• _Work order_: Only lines containing the string "specific" belong in the answer; copy all of them from the entries.

[Opening Excerpted data section]

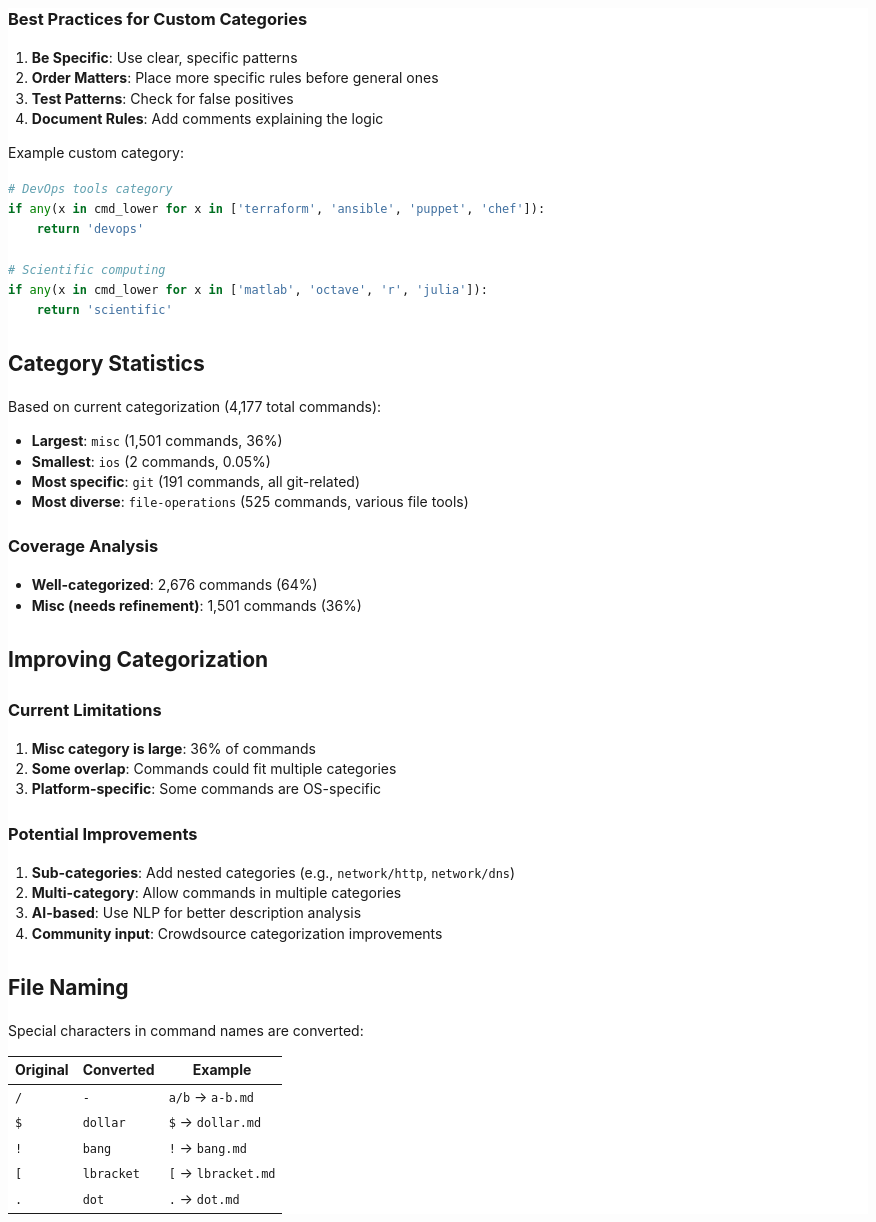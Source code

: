 ### Best Practices for Custom Categories

1. **Be Specific**: Use clear, specific patterns
2. **Order Matters**: Place more specific rules before general ones
3. **Test Patterns**: Check for false positives
4. **Document Rules**: Add comments explaining the logic

Example custom category:

```python
# DevOps tools category
if any(x in cmd_lower for x in ['terraform', 'ansible', 'puppet', 'chef']):
    return 'devops'

# Scientific computing
if any(x in cmd_lower for x in ['matlab', 'octave', 'r', 'julia']):
    return 'scientific'
```

## Category Statistics

Based on current categorization (4,177 total commands):

- **Largest**: `misc` (1,501 commands, 36%)
- **Smallest**: `ios` (2 commands, 0.05%)
- **Most specific**: `git` (191 commands, all git-related)
- **Most diverse**: `file-operations` (525 commands, various file tools)

### Coverage Analysis

- **Well-categorized**: 2,676 commands (64%)
- **Misc (needs refinement)**: 1,501 commands (36%)

## Improving Categorization

### Current Limitations

1. **Misc category is large**: 36% of commands
2. **Some overlap**: Commands could fit multiple categories
3. **Platform-specific**: Some commands are OS-specific

### Potential Improvements

1. **Sub-categories**: Add nested categories (e.g., `network/http`, `network/dns`)
2. **Multi-category**: Allow commands in multiple categories
3. **AI-based**: Use NLP for better description analysis
4. **Community input**: Crowdsource categorization improvements

## File Naming

Special characters in command names are converted:

| Original | Converted | Example |
|----------|-----------|---------|
| `/` | `-` | `a/b` → `a-b.md` |
| `$` | `dollar` | `$` → `dollar.md` |
| `!` | `bang` | `!` → `bang.md` |
| `[` | `lbracket` | `[` → `lbracket.md` |
| `.` | `dot` | `.` → `dot.md` |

[Closing Excerpted data section]

• _Solved problem_:
1. **Be Specific**: Use clear, specific patterns
2. **Order Matters**: Place more specific rules before general ones
- **Most specific**: `git` (191 commands, all git-related)
3. **Platform-specific**: Some commands are OS-specific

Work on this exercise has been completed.